Soroti Kebijakan Trump, Evita Minta eksekutif Fokus Penguasaan Industri Dalam Negeri

JAKARTA – Wakil Ketua Komisi VII DPR Evita Nursanty menggerakkan pemerintah untuk segera mengambil langkah cepat serta strategis untuk meminimalisir dampak negatif tarif impor baru Amerika Serikat (AS). Bahkan, menjadikan peluang ini potensi bagi menguatkan sektor lapangan usaha di negeri.
“Saran kami sebaiknya pemerintah fokus dengan kondisi pada negeri, penguatan bidang kita, sebab sekarang semua negara akan mencari pangsa besar untuk ekspor hasil mereka juga Indonesia menjadi salah satu tujuan utama, ini yang digunakan menjadi concern kita, lapangan usaha kita akan makin tertekan, juga taruhannya tenaga kerja,” kata Evita, hari terakhir pekan (4/4/2025).
Hal itu disampaikan politisi PDI Perjuangan ini menanggapi kebijakan tarif baru yang mana disampaikan Presiden Donald Trump pada Rabu, 2 April 2025 waktu setempat. Alibat kebijakan itu, Indonesia terkena tarif timbal balik sebesar 32%. Besaran tarif itu terkait dengan defisit perdagangan Negeri Paman Sam ke RI yang dimaksud menurut data mencapai USD14,34 miliar pada 2024.
Menurut Evita, penguatan sektor di negeri dapat dilaksanakan dengan konsisten meningkatkan daya saing barang lokal dengan memberikan insentif bagi sektor yang dimaksud terkena dampak tarif agar tetap memperlihatkan kompetitif, meningkatkan kualitas hasil ekspor, lalu proses pengolahan lebih lanjut sektor agar ekspor bernilai tambah tinggi.
Kemudian konsisten mengembangkan substitusi impor agar ketergantungan terhadap material baku atau barang impor berkurang. Termasuk di hal ini adalah mempertahankan kebijakan Level Komponen Dalam Negeri (TKDN), yang digunakan menjadi salah satu perisai bidang yang dimaksud bisa jadi mengupayakan lapangan usaha pada negeri lebih banyak kuat serta kompetitif, meningkatkan daya saing sektor pada negeri, lalu membuka potensi untuk menciptakan lapangan kerja.
Di samping itu, Evita meminta-minta pemerintah mengambil langkah cepat juga strategis diantaranya adalah melakukan negosiasi kemudian diplomasi perdagangan dengan Amerika Serikat untuk mencari solusi terbaik seperti perundingan ulang tarif. “Kita mengajukan permohonan komunikasi terus dilaksanakan dengan pemerintah Amerika Serikat dalam berbagai tingkatan melakukan negosiasi langsung, dan juga menyiapkan langkah untuk menjawab permasalahan yang dimaksud diangkat oleh otoritas Amerika Serikat,” katanya.
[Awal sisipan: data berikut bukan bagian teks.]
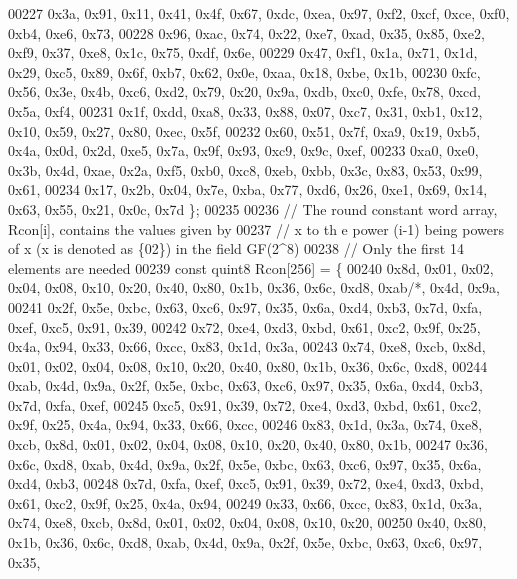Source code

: \begin{DoxyCode}
00227       0x3a, 0x91, 0x11, 0x41, 0x4f, 0x67, 0xdc, 0xea, 0x97, 0xf2, 0xcf, 0xce, 0xf0, 0xb4, 0xe6, 0x73,
00228       0x96, 0xac, 0x74, 0x22, 0xe7, 0xad, 0x35, 0x85, 0xe2, 0xf9, 0x37, 0xe8, 0x1c, 0x75, 0xdf, 0x6e,
00229       0x47, 0xf1, 0x1a, 0x71, 0x1d, 0x29, 0xc5, 0x89, 0x6f, 0xb7, 0x62, 0x0e, 0xaa, 0x18, 0xbe, 0x1b,
00230       0xfc, 0x56, 0x3e, 0x4b, 0xc6, 0xd2, 0x79, 0x20, 0x9a, 0xdb, 0xc0, 0xfe, 0x78, 0xcd, 0x5a, 0xf4,
00231       0x1f, 0xdd, 0xa8, 0x33, 0x88, 0x07, 0xc7, 0x31, 0xb1, 0x12, 0x10, 0x59, 0x27, 0x80, 0xec, 0x5f,
00232       0x60, 0x51, 0x7f, 0xa9, 0x19, 0xb5, 0x4a, 0x0d, 0x2d, 0xe5, 0x7a, 0x9f, 0x93, 0xc9, 0x9c, 0xef,
00233       0xa0, 0xe0, 0x3b, 0x4d, 0xae, 0x2a, 0xf5, 0xb0, 0xc8, 0xeb, 0xbb, 0x3c, 0x83, 0x53, 0x99, 0x61,
00234       0x17, 0x2b, 0x04, 0x7e, 0xba, 0x77, 0xd6, 0x26, 0xe1, 0x69, 0x14, 0x63, 0x55, 0x21, 0x0c, 0x7d \};
00235 
00236     \textcolor{comment}{// The round constant word array, Rcon[i], contains the values given by}
00237     \textcolor{comment}{// x to th e power (i-1) being powers of x (x is denoted as \{02\}) in the field GF(2^8)}
00238     \textcolor{comment}{// Only the first 14 elements are needed}
00239     \textcolor{keyword}{const} quint8 Rcon[256] = \{
00240         0x8d, 0x01, 0x02, 0x04, 0x08, 0x10, 0x20, 0x40, 0x80, 0x1b, 0x36, 0x6c, 0xd8, 0xab\textcolor{comment}{/*, 0x4d, 0x9a,}
00241 \textcolor{comment}{        0x2f, 0x5e, 0xbc, 0x63, 0xc6, 0x97, 0x35, 0x6a, 0xd4, 0xb3, 0x7d, 0xfa, 0xef, 0xc5, 0x91, 0x39,}
00242 \textcolor{comment}{        0x72, 0xe4, 0xd3, 0xbd, 0x61, 0xc2, 0x9f, 0x25, 0x4a, 0x94, 0x33, 0x66, 0xcc, 0x83, 0x1d, 0x3a,}
00243 \textcolor{comment}{        0x74, 0xe8, 0xcb, 0x8d, 0x01, 0x02, 0x04, 0x08, 0x10, 0x20, 0x40, 0x80, 0x1b, 0x36, 0x6c, 0xd8,}
00244 \textcolor{comment}{        0xab, 0x4d, 0x9a, 0x2f, 0x5e, 0xbc, 0x63, 0xc6, 0x97, 0x35, 0x6a, 0xd4, 0xb3, 0x7d, 0xfa, 0xef,}
00245 \textcolor{comment}{        0xc5, 0x91, 0x39, 0x72, 0xe4, 0xd3, 0xbd, 0x61, 0xc2, 0x9f, 0x25, 0x4a, 0x94, 0x33, 0x66, 0xcc,}
00246 \textcolor{comment}{        0x83, 0x1d, 0x3a, 0x74, 0xe8, 0xcb, 0x8d, 0x01, 0x02, 0x04, 0x08, 0x10, 0x20, 0x40, 0x80, 0x1b,}
00247 \textcolor{comment}{        0x36, 0x6c, 0xd8, 0xab, 0x4d, 0x9a, 0x2f, 0x5e, 0xbc, 0x63, 0xc6, 0x97, 0x35, 0x6a, 0xd4, 0xb3,}
00248 \textcolor{comment}{        0x7d, 0xfa, 0xef, 0xc5, 0x91, 0x39, 0x72, 0xe4, 0xd3, 0xbd, 0x61, 0xc2, 0x9f, 0x25, 0x4a, 0x94,}
00249 \textcolor{comment}{        0x33, 0x66, 0xcc, 0x83, 0x1d, 0x3a, 0x74, 0xe8, 0xcb, 0x8d, 0x01, 0x02, 0x04, 0x08, 0x10, 0x20,}
00250 \textcolor{comment}{        0x40, 0x80, 0x1b, 0x36, 0x6c, 0xd8, 0xab, 0x4d, 0x9a, 0x2f, 0x5e, 0xbc, 0x63, 0xc6, 0x97, 0x35,}

\end{DoxyCode}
Indonesia juga disarankan menggunakan forum internasional seperti WTO kemudian ASEAN untuk menekan Negeri Paman Sam untuk mempertimbangkan kembali kebijakan tarifnya, juga berkoordinasi dengan negara-negara yang mana terkena dampak tarif untuk membentuk strategi bersatu dan juga menggerakkan perjanjian perdagangan bebas dengan negara-negara yang tersebut tambahan terbuka terhadap item Indonesia.
“Kita juga perlu untuk menghurangi ketergantungan pada pangsa Negeri Paman Sam dengan memperluas ekspor ke negara lain seperti Uni Eropa, Timur Tengah dan juga Afrika. Begitupun dengan upaya mempercepat perjanjian dagang dengan negara mitra untuk membuka prospek ekspor baru,” ucapnya.
Diakui, komoditas ekspor Indonesia selama ini sangat mengandalkan bursa Negeri Paman Sam untuk item mesin serta perlengkapan elektronik, pakaian juga aksesorisnya, alas kaki, palm oil, karet juga barang dari karet, perabotan, ikan juga udang, olahan daging dan juga ikan lalu lainnya. Selain AS, dua negara lain yaitu China dan juga India juga menjadi lingkungan ekonomi utama ekspor nonmigas Indonesia.
Berdasarkan data Kementerian Perdagangan, pada tahun 2024 tiga negara itu berkontribusi sebesar 42,94% dari total ekspor nonmigas nasional. “Dengan China juga India kita tampaknya cukup baik, tapi kita perlu mencari pangsa baru serta membuka kesempatan ekspor baru sehingga ketika terjadi permasalahan barang ekspor kita tetap saja aman,” ujar Evita.